In layman terms, Zookeeper is a highly available configuration management system meant for distributed systems. Distributed systems solve a lot of problems but then they present their own challenges. What happens when a node in a cluster is not able to serve due to any reason? And what if that node was leader? Zookeeper helps in such situations. Zookeeper keeps track of all the available nodes and knows what lies where. In case a leader is down it will quickly help in electing another leader. The purpose of this post is to explain how to run multiple Zookeeper instances on a single node/machine. Such a setup is also known as Zookeper ensemble. Running multiple instances on a single node means single point of failure, so this is not advisable at all. You can have 3 nodes running 7 instances, 1 small node with one instance and two bit bigger nodes with 3 instances each. One would do to cut costs.
Let’s get into action.
Get the latest release from https://zookeeper.apache.org/releases.html#download, untar and keep the folder at one location, say /home/luser/zookeeper/
.
I will be setting up this on a Debian machine named deb and inside /opt
directory.
Now the most tough part(?)…configuring Zookeeper. Look for zoo.cfg
file inside configuration folder named conf
. Open the file in your favorite text editor and you need to configure bare minimum 3 items
dataDir
clientPort
server.n
where n is the server/instance number
There are other items which you may want to tweak based on your usage. In my case following was the pattern for 3 Zookeepers on one node
For Zookeeper 1
dataDir=/var/zookeeper/data-1
clientPort=2181
server.1=localhost:2888:3888
server.2=localhost:2889:3889
server.3=localhost:2890:3890
For Zookeeper 2
dataDir=/var/zookeeper/data-2
clientPort=2182
server.1=localhost:2888:3888
server.2=localhost:2889:3889
server.3=localhost:2890:3890
For Zookeeper 3
dataDir=/var/zookeeper/data-1
clientPort=2183
server.1=localhost:2888:3888
server.2=localhost:2889:3889
server.3=localhost:2890:3890
In case I was setting up these three on different nodes, the pattern would have been copy of each other.

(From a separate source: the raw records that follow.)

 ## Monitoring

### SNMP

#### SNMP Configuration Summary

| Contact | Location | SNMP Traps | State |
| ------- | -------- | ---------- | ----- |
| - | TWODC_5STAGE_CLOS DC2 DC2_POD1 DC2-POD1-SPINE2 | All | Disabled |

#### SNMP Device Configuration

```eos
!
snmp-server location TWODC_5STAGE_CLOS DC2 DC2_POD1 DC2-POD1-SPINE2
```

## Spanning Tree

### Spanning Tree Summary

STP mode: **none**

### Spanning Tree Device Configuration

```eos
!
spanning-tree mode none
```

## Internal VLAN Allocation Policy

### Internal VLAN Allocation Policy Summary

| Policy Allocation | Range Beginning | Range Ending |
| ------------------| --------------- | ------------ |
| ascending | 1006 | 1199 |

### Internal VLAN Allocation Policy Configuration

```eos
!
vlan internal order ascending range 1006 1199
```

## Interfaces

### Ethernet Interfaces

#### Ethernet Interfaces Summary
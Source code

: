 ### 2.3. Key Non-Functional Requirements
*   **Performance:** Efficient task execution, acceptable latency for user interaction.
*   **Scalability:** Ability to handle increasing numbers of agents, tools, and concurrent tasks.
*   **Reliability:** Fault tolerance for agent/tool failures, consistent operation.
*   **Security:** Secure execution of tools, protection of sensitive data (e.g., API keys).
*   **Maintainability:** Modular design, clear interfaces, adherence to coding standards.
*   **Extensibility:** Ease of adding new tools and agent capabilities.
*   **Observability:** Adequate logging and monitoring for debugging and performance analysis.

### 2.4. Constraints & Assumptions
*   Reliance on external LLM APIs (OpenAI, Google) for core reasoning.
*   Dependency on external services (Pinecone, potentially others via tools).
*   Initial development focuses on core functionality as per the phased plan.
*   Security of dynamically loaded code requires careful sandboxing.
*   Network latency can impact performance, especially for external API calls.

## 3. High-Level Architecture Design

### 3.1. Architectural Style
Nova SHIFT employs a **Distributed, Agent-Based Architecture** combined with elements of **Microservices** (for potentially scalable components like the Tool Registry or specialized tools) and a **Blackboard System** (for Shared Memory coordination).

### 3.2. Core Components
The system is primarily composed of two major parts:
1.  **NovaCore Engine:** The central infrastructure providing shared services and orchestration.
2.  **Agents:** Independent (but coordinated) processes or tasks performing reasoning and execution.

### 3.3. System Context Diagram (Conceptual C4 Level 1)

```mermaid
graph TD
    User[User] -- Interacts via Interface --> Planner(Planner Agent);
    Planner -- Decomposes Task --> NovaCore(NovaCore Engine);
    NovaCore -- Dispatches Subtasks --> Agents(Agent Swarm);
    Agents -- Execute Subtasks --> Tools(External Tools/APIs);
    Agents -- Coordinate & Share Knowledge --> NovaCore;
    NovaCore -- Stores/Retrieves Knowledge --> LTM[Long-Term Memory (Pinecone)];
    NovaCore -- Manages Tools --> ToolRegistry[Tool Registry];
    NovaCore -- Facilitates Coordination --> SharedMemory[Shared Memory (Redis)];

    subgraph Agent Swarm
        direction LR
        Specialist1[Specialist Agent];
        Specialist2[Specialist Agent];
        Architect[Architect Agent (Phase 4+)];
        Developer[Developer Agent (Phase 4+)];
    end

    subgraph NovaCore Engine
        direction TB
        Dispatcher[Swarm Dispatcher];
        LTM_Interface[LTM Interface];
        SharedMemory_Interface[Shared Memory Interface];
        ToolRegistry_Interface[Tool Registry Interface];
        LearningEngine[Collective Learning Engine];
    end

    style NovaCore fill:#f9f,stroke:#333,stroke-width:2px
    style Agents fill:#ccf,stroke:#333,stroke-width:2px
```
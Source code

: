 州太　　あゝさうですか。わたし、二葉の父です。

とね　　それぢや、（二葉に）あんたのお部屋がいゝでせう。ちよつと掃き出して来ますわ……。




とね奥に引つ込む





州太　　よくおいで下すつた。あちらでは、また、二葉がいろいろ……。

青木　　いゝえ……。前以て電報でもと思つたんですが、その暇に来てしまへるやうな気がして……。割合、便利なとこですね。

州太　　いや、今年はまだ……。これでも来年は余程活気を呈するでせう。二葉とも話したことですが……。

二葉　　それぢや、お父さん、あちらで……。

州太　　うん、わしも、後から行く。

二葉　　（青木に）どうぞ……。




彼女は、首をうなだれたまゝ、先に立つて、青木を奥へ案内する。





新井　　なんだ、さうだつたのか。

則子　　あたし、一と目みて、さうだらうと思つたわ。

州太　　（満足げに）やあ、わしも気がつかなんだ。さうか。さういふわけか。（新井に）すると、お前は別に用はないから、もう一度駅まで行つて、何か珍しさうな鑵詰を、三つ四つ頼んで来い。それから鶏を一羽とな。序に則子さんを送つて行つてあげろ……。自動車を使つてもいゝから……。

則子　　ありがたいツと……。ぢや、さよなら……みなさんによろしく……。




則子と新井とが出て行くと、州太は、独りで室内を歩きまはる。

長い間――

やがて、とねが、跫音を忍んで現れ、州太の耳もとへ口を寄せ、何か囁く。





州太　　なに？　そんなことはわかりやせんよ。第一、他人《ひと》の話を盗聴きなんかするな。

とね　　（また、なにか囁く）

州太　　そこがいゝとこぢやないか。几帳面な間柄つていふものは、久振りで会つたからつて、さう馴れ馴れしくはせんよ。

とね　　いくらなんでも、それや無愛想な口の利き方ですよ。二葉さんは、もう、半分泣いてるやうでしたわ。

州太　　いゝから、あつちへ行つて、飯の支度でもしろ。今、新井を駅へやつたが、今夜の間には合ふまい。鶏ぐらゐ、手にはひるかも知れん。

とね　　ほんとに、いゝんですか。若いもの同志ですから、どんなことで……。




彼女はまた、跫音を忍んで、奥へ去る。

For Zookeeper individual node
dataDir=/var/zookeeper/data
clientPort=2181
server.1=node1:2888:3888
server.2=node2:2888:3888
server.3=node3:2888:3888
The last thing to pay attention to is, the myid
file. This file goes inside dataDir
. So for my nth Zookeeper on single node it would have been inside /var/zookeeper/data-n/myid
. This file holds the server/instance number, so for nth instance the content of the file would have been value of n. So the myid
file for 3 instance will contain number 3. In case of multiple nodes, myid file on node-n will have value n.
Now that config part is bit clear, there are two ways to start Zookeeper instances. I changed the zoo.cfg
file for first instance and then copied the Zookeeper folder from home to /opt/zookeeper-1/
and followed this for other two instance. Then inside bin
dir I just did zkServer.sh start
. You can completely avoid this and create three zoo.cfg
files using pattern zoo-n.cfg
and then just cd inside bin
dir and run zkServer.sh start zoo-n.cfg
command to start servers. Once you have started servers you can verify the setup by connecting to individual server. For my first server I cd inside bin
dir and run zkCli.sh -server 127.0.0.1:2181
. For 2nd node this command was zkCli.sh -server 127.0.0.1:2182
and so on for 3rd. In case I had set up one node per instance, the command would have been zkCli.sh -server node-ip-or-node-host-name:2181
.
And that’s it. Your Zookeeper ensemble is up and running!